▶ _DIRECTIONS_:
Among the entries, find each line that includes the string "Country" and list it.

[Dataset entries]
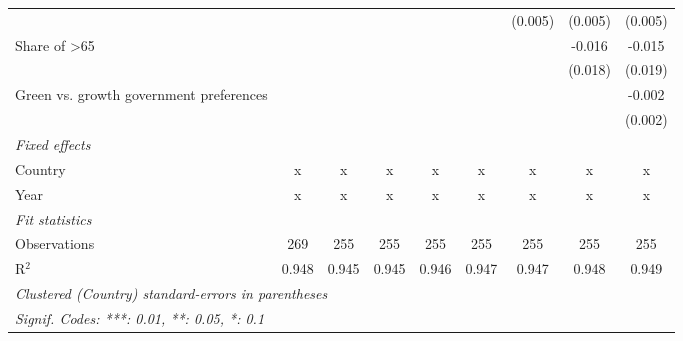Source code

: \begin{table}[htbp]
\begin{tabular}{lcccccccc}
                                                  &              &             &         &         &         & (0.005) & (0.005) & (0.005)\\   
      Share of >65                                &              &             &         &         &         &         & -0.016  & -0.015\\   
                                                  &              &             &         &         &         &         & (0.018) & (0.019)\\   
      Green vs. growth government preferences     &              &             &         &         &         &         &         & -0.002\\   
                                                  &              &             &         &         &         &         &         & (0.002)\\   
      \emph{Fixed effects}\\
      Country                                     & x            & x           & x       & x       & x       & x       & x       & x\\  
      Year                                        & x            & x           & x       & x       & x       & x       & x       & x\\  
      \midrule \emph{Fit statistics}\\
      Observations                                & 269          & 255         & 255     & 255     & 255     & 255     & 255     & 255\\  
      R$^2$                                       & 0.948        & 0.945       & 0.945   & 0.946   & 0.947   & 0.947   & 0.948   & 0.949\\  
      \midrule
      \multicolumn{9}{l}{\emph{Clustered (Country) standard-errors in parentheses}}\\
      \multicolumn{9}{l}{\emph{Signif. Codes: ***: 0.01, **: 0.05, *: 0.1}}\\
   \end{tabular}
\end{table}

▶ _ANSWER BOX_:
      Country                                     & x            & x           & x       & x       & x       & x       & x       & x\\  
      \multicolumn{9}{l}{\emph{Clustered (Country) standard-errors in parentheses}}\\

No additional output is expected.